» **Try it**: Write out every line from the listing below where the string "type" is found.

» **Information shown**:
◇ ◇ ◇ ◇
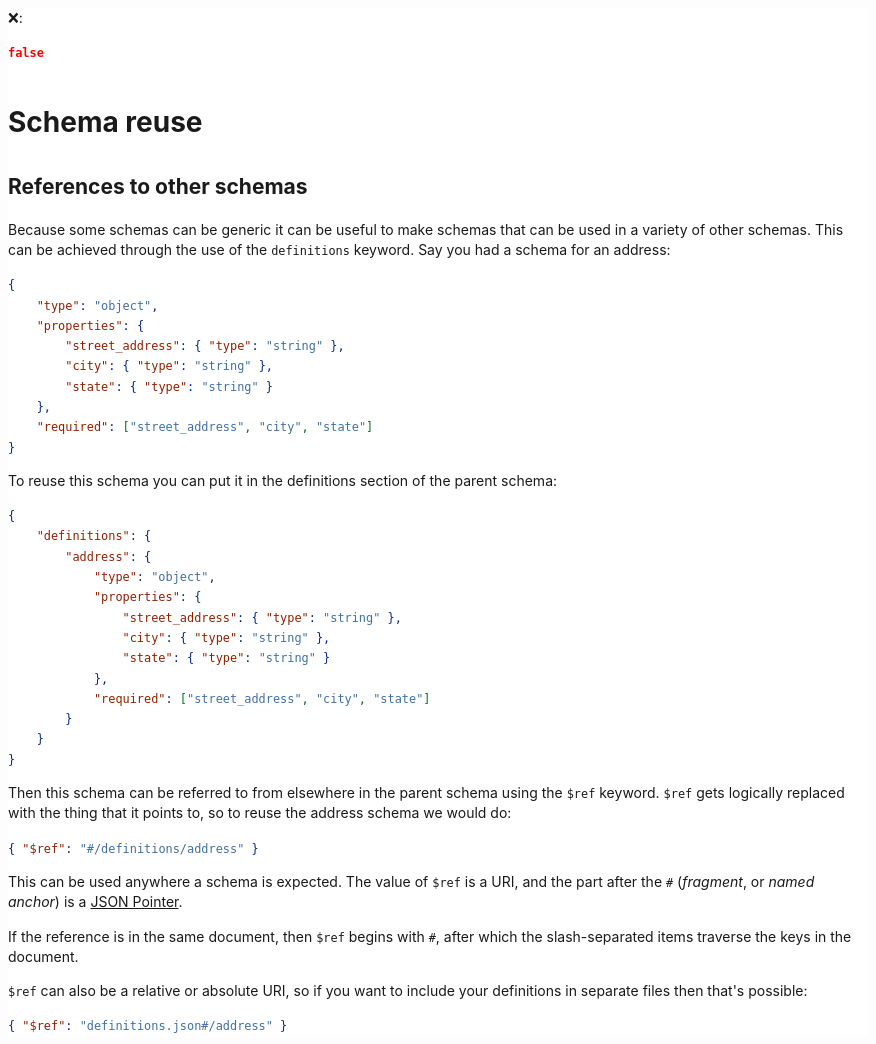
 ```json
```
❌:
```json
false
```

# Schema reuse
## References to other schemas
Because some schemas can be generic it can be useful to make schemas that can be used in a variety of other schemas. This can be achieved through the use of the `definitions` keyword.
Say you had a schema for an address:
```json
{
    "type": "object",
    "properties": {
        "street_address": { "type": "string" },
        "city": { "type": "string" },
        "state": { "type": "string" }
    },
    "required": ["street_address", "city", "state"]
}
```
To reuse this schema you can put it in the definitions section of the parent schema:
```json
{
    "definitions": {
        "address": {
            "type": "object",
            "properties": {
                "street_address": { "type": "string" },
                "city": { "type": "string" },
                "state": { "type": "string" }
            },
            "required": ["street_address", "city", "state"]
        }
    }
}
```
Then this schema can be referred to from elsewhere in the parent schema using the `$ref` keyword. `$ref` gets logically replaced with the thing that it points to, so to reuse the address schema we would do:
```json
{ "$ref": "#/definitions/address" }
```
This can be used anywhere a schema is expected. The value of `$ref` is a URI, and the part after the `#` (*fragment*, or *named anchor*) is a [JSON Pointer](https://tools.ietf.org/html/rfc6901).

If the reference is in the same document, then `$ref` begins with `#`, after which the slash-separated items traverse the keys in the document.

`$ref` can also be a relative or absolute URI, so if you want to include your definitions in separate files then that's possible:
```json
{ "$ref": "definitions.json#/address" }
```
◇ ◇ ◇ ◇
» **Exercise response**:
    "type": "object",
        "street_address": { "type": "string" },
        "city": { "type": "string" },
        "state": { "type": "string" }
            "type": "object",
                "street_address": { "type": "string" },
                "city": { "type": "string" },
                "state": { "type": "string" }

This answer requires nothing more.